» AIM OF THE EXERCISE: Go through the entries below and print each one exactly, leaving out pictures.

» INPUT MATERIAL:
|---|

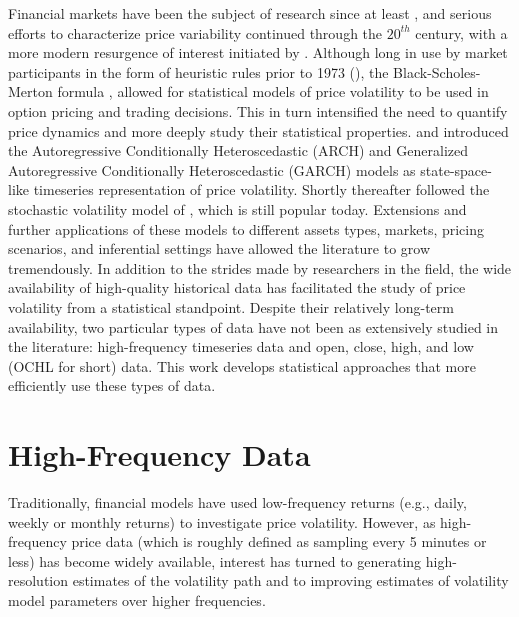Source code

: \label{ch:introduction}

Financial markets have been the subject of research since at least
\cite{bachelier1900theorie}, and serious efforts to characterize price
variability continued through the $20^{th}$ century, with a more
modern resurgence of interest initiated by
\cite{mandelbrot1967variation}. Although long in use by market
participants in the form of heuristic rules prior to 1973
(\cite{haug2011option}), the Black-Scholes-Merton formula
\cite{black1973pricing}, \cite{merton1973theory} allowed for
statistical models of price volatility to be used in option pricing
and trading decisions. This in turn intensified the need to quantify
price dynamics and more deeply study their statistical
properties. \cite{engle1982} and \cite{bollerslev1986} introduced the
Autoregressive Conditionally Heteroscedastic (ARCH) and Generalized
Autoregressive Conditionally Heteroscedastic (GARCH) models as
state-space-like timeseries representation of price
volatility. Shortly thereafter followed the stochastic volatility
model of \cite{hull1987pricing}, which is still popular
today. Extensions and further applications of these models to
different assets types, markets, pricing scenarios, and inferential
settings have allowed the literature to grow tremendously. In addition
to the strides made by researchers in the field, the wide availability
of high-quality historical data has facilitated the study of price
volatility from a statistical standpoint. Despite their relatively
long-term availability, two particular types of data have not been as
extensively studied in the literature: high-frequency timeseries data
and open, close, high, and low (OCHL for short) data. This work
develops statistical approaches that more efficiently use these types
of data.

\section{High-Frequency Data}
Traditionally, financial models have used low-frequency returns (e.g.,
daily, weekly or monthly returns) to investigate price
volatility. However, as high-frequency price data (which is roughly
defined as sampling every 5 minutes or less) has become widely
available, interest has turned to generating high-resolution estimates
of the volatility path and to improving estimates of volatility model
parameters over higher frequencies.

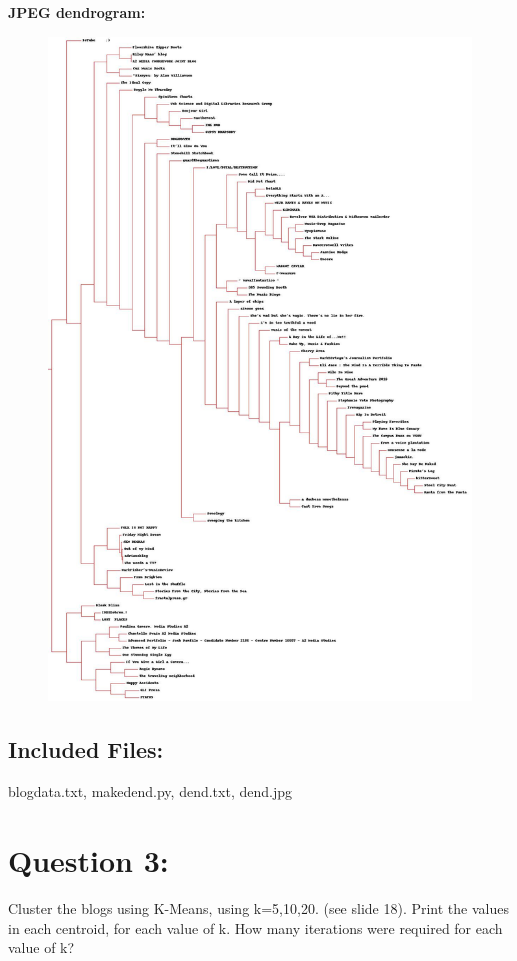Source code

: \documentclass[a4paper, 11pt]{article}
\begin{document}
\begin{lstlisting}[language=bash, breakatwhitespace=〈false), label=Running makedend.py, caption=Running makedend.py]
\end{lstlisting}

\textbf{JPEG dendrogram:}
\begin{figure}[H]
\centering
\includegraphics[scale=0.35]{dend.jpg}
\end{figure}

\subsection*{Included Files:}
blogdata.txt, makedend.py, dend.txt, dend.jpg

\section*{Question 3:}
Cluster the blogs using K-Means, using k=5,10,20. (see slide 18).  Print the values in each centroid, for each value of k.  How many iterations were required for each value of k?
\end{document}
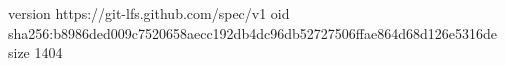 version https://git-lfs.github.com/spec/v1
oid sha256:b8986ded009c7520658aecc192db4dc96db52727506ffae864d68d126e5316de
size 1404
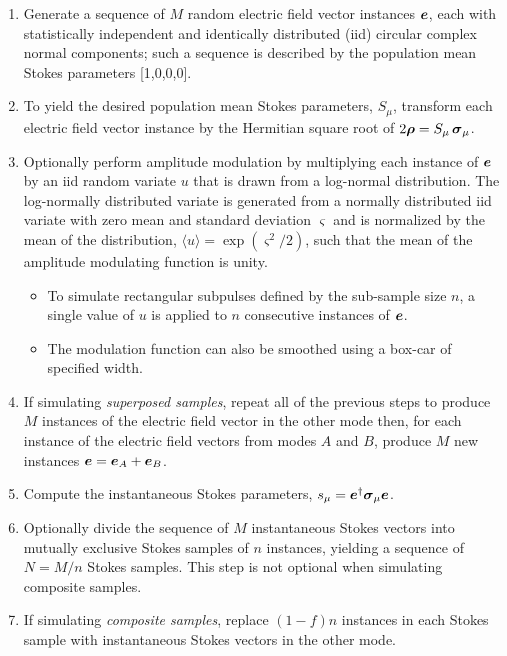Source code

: \documentclass[12pt]{article}
\newcommand{\mbf}[1]{\mbox{\boldmath $#1$}}
\newcommand{\irow}{\mu} \newcommand{\icol}{\nu}
\newcommand{\pauli}[1]{\ensuremath{\mbf{\sigma}_{#1}}}
\begin{document}
\begin{enumerate}
\item Generate a sequence of $M$ random electric field vector
  instances $\mbf{e}$, each with statistically independent and
  identically distributed (iid) circular complex normal components;
  such a sequence is described by the population mean Stokes
  parameters [1,0,0,0].
  
\item To yield the desired population mean Stokes parameters, $S_\irow$,
  transform each electric field vector instance by the Hermitian square
  root of $2\mbf\rho=S_\irow\,\pauli{\irow}$.

\item Optionally perform amplitude modulation by multiplying each
  instance of $\mbf{e}$ by an iid random variate $u$ that is drawn
  from a log-normal distribution.  The log-normally distributed
  variate is generated from a normally distributed iid variate with
  zero mean and standard deviation $\varsigma$ and is normalized by
  the mean of the distribution, $\langle u \rangle =
  \exp(\varsigma^2/2)$, such that the mean of the amplitude modulating
  function is unity.
  \begin{itemize}
  \item
  To simulate rectangular subpulses defined by the sub-sample size $n$, a
  single value of $u$ is applied to $n$ consecutive instances of
  $\mbf{e}$.
  \item
  The modulation function can also be smoothed using a box-car of specified
  width.
  \end{itemize}
  
\item If simulating \emph{superposed samples}, repeat all of the previous
  steps to produce $M$ instances of the electric field vector in the
  other mode then, for each instance of the electric field vectors
  from modes $A$ and $B$, produce $M$ new instances
  $\mbf{e}=\mbf{e}_A+\mbf{e}_B$.
  
\item Compute the instantaneous Stokes parameters,
  $s_\irow=\mbf{e}^\dagger\pauli{\irow}\mbf{e}$.

\item Optionally divide the sequence of $M$ instantaneous Stokes
  vectors into mutually exclusive Stokes samples of $n$ instances,
  yielding a sequence of $N=M/n$ Stokes samples.  This step is not
  optional when simulating composite samples.

\item If simulating \emph{composite samples}, replace $(1-f)n$ instances
  in each Stokes sample with instantaneous Stokes vectors in the
  other mode.


\end{enumerate}
\end{document}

|---|

» ANSWER BOX:
Source code

: \label{ch:introduction}

Financial markets have been the subject of research since at least
\cite{bachelier1900theorie}, and serious efforts to characterize price
variability continued through the $20^{th}$ century, with a more
modern resurgence of interest initiated by
\cite{mandelbrot1967variation}. Although long in use by market
participants in the form of heuristic rules prior to 1973
(\cite{haug2011option}), the Black-Scholes-Merton formula
\cite{black1973pricing}, \cite{merton1973theory} allowed for
statistical models of price volatility to be used in option pricing
and trading decisions. This in turn intensified the need to quantify
price dynamics and more deeply study their statistical
properties. \cite{engle1982} and \cite{bollerslev1986} introduced the
Autoregressive Conditionally Heteroscedastic (ARCH) and Generalized
Autoregressive Conditionally Heteroscedastic (GARCH) models as
state-space-like timeseries representation of price
volatility. Shortly thereafter followed the stochastic volatility
model of \cite{hull1987pricing}, which is still popular
today. Extensions and further applications of these models to
different assets types, markets, pricing scenarios, and inferential
settings have allowed the literature to grow tremendously. In addition
to the strides made by researchers in the field, the wide availability
of high-quality historical data has facilitated the study of price
volatility from a statistical standpoint. Despite their relatively
long-term availability, two particular types of data have not been as
extensively studied in the literature: high-frequency timeseries data
and open, close, high, and low (OCHL for short) data. This work
develops statistical approaches that more efficiently use these types
of data.

\section{High-Frequency Data}
Traditionally, financial models have used low-frequency returns (e.g.,
daily, weekly or monthly returns) to investigate price
volatility. However, as high-frequency price data (which is roughly
defined as sampling every 5 minutes or less) has become widely
available, interest has turned to generating high-resolution estimates
of the volatility path and to improving estimates of volatility model
parameters over higher frequencies.

Source code

: \documentclass[a4paper, 11pt]{article}
\begin{document}
\begin{lstlisting}[language=bash, breakatwhitespace=〈false), label=Running makedend.py, caption=Running makedend.py]
\end{lstlisting}

\textbf{JPEG dendrogram:}
\begin{figure}[H]
\centering
\includegraphics[scale=0.35]{dend.jpg}
\end{figure}

\subsection*{Included Files:}
blogdata.txt, makedend.py, dend.txt, dend.jpg

\section*{Question 3:}
Cluster the blogs using K-Means, using k=5,10,20. (see slide 18).  Print the values in each centroid, for each value of k.  How many iterations were required for each value of k?
\end{document}
 version https://git-lfs.github.com/spec/v1
oid sha256:b8986ded009c7520658aecc192db4dc96db52727506ffae864d68d126e5316de
size 1404
Source code

: \documentclass[12pt]{article}
\newcommand{\mbf}[1]{\mbox{\boldmath $#1$}}
\newcommand{\irow}{\mu} \newcommand{\icol}{\nu}
\newcommand{\pauli}[1]{\ensuremath{\mbf{\sigma}_{#1}}}
\begin{document}
\begin{enumerate}
\item Generate a sequence of $M$ random electric field vector
  instances $\mbf{e}$, each with statistically independent and
  identically distributed (iid) circular complex normal components;
  such a sequence is described by the population mean Stokes
  parameters [1,0,0,0].
  
\item To yield the desired population mean Stokes parameters, $S_\irow$,
  transform each electric field vector instance by the Hermitian square
  root of $2\mbf\rho=S_\irow\,\pauli{\irow}$.

\item Optionally perform amplitude modulation by multiplying each
  instance of $\mbf{e}$ by an iid random variate $u$ that is drawn
  from a log-normal distribution.  The log-normally distributed
  variate is generated from a normally distributed iid variate with
  zero mean and standard deviation $\varsigma$ and is normalized by
  the mean of the distribution, $\langle u \rangle =
  \exp(\varsigma^2/2)$, such that the mean of the amplitude modulating
  function is unity.
  \begin{itemize}
  \item
  To simulate rectangular subpulses defined by the sub-sample size $n$, a
  single value of $u$ is applied to $n$ consecutive instances of
  $\mbf{e}$.
  \item
  The modulation function can also be smoothed using a box-car of specified
  width.
  \end{itemize}
  
\item If simulating \emph{superposed samples}, repeat all of the previous
  steps to produce $M$ instances of the electric field vector in the
  other mode then, for each instance of the electric field vectors
  from modes $A$ and $B$, produce $M$ new instances
  $\mbf{e}=\mbf{e}_A+\mbf{e}_B$.
  
\item Compute the instantaneous Stokes parameters,
  $s_\irow=\mbf{e}^\dagger\pauli{\irow}\mbf{e}$.

\item Optionally divide the sequence of $M$ instantaneous Stokes
  vectors into mutually exclusive Stokes samples of $n$ instances,
  yielding a sequence of $N=M/n$ Stokes samples.  This step is not
  optional when simulating composite samples.

\item If simulating \emph{composite samples}, replace $(1-f)n$ instances
  in each Stokes sample with instantaneous Stokes vectors in the
  other mode.


\end{enumerate}
\end{document}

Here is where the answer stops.